In fact, the bank bailout has worked out pretty well for the big guns, the Wall Street banks that got most of the money and most of the press. But it turns out smaller banks that got government money haven’t recovered.

Marketplace’s Heidi Moore reports.


Heidi Moore: When you walk down Main Street in a small town and see all those vacant storefronts, you’re not just looking at empty space. You’re seeing a loan that didn’t get paid back — probably to a small bank. Add up all those Main Streets and you have a sense of why a lot of community banks still haven’t returned the government money they got from the Troubled Asset Relief Program, or TARP.

Fred Cannon is an analyst for Keefe Bruyette & Woods.

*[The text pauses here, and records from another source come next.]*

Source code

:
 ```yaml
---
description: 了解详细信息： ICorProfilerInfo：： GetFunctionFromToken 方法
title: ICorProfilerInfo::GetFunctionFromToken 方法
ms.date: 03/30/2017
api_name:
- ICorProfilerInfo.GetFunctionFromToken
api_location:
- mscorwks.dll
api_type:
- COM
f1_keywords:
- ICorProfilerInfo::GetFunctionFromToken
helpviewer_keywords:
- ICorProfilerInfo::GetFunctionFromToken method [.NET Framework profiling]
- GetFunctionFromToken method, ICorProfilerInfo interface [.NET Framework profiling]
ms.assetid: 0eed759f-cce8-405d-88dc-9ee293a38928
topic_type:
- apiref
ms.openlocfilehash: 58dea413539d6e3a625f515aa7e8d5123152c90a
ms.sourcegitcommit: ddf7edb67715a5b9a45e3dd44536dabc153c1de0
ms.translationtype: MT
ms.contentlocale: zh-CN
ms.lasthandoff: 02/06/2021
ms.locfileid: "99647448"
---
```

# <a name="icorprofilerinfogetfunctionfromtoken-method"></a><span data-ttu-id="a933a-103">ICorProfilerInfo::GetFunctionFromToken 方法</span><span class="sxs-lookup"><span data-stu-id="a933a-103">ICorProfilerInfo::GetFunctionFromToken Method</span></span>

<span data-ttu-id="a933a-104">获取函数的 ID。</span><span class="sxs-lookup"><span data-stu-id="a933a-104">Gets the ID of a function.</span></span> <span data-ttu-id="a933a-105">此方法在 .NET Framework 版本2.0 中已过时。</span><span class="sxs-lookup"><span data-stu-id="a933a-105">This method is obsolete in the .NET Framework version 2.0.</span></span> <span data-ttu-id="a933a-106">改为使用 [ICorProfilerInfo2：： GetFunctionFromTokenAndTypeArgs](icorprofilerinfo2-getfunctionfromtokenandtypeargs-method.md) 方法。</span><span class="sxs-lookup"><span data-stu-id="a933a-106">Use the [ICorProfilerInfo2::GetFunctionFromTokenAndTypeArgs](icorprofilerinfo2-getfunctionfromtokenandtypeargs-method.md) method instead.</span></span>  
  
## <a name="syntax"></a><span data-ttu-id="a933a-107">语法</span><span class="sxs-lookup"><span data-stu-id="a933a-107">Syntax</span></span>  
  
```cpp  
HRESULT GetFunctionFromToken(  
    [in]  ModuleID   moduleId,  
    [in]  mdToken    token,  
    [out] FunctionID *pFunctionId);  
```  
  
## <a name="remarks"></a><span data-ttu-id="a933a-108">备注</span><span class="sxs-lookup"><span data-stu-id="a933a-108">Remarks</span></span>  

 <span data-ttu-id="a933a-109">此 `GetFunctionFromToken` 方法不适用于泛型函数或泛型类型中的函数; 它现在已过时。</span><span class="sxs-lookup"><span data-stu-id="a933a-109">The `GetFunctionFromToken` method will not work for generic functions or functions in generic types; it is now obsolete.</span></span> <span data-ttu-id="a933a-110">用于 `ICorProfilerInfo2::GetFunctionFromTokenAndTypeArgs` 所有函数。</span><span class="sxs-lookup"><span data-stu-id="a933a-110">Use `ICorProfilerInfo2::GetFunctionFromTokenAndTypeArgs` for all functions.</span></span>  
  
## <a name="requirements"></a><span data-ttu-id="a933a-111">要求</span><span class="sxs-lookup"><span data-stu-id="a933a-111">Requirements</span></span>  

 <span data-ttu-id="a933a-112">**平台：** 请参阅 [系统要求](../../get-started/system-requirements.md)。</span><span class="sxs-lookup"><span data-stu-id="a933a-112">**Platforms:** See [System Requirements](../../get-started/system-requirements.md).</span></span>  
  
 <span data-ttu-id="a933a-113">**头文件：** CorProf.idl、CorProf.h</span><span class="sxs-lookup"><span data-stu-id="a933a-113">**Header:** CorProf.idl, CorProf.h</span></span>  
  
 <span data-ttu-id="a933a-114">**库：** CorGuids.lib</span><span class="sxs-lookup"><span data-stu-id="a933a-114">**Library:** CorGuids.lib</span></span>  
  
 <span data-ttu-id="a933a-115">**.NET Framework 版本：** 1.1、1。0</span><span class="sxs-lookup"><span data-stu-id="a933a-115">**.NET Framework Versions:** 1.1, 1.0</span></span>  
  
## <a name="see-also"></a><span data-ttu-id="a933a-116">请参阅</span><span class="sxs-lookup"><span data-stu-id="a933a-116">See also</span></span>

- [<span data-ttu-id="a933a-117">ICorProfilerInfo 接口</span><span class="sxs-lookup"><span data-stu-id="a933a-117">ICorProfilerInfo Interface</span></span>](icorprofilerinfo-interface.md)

Fred Cannon: What’s happening under the surface is that there is still almost 600 banks that still have TARP investments, smaller institutions that took TARP during the financial crisis and in many cases haven’t been able to pay it back yet in part because they’re still struggling in the aftermath of the crisis.

That’s because small banks hold about a third of their loans in commercial real estate — all those empty storefronts. That’s a much higher percentage than the Citigroups and JP Morgans of the world.

Chris Whalen, founder of Institutional Risk Analytics, believes that TARP gave small banks — and their communities — false hope.

Chris Whalen: A lot of those taxpayer funds were used to prop up mediocre institutions, institutions that should have gotten bought or restructured.

Some small banks took government aid to buy up rivals. But so far, 10 banks that received TARP funds have gone out of business.

Cannon: We’ve seen a handful of the banks that have received TARP fail and I suspect we’ll see a handful more of the banks who received TARP not make it.

Whalen’s solution: he wants communities to rally around their banks.

Whalen: A small bank that is strong, they want to do business with you right now. So you should go talk to them.

I’m Heidi Moore for Marketplace.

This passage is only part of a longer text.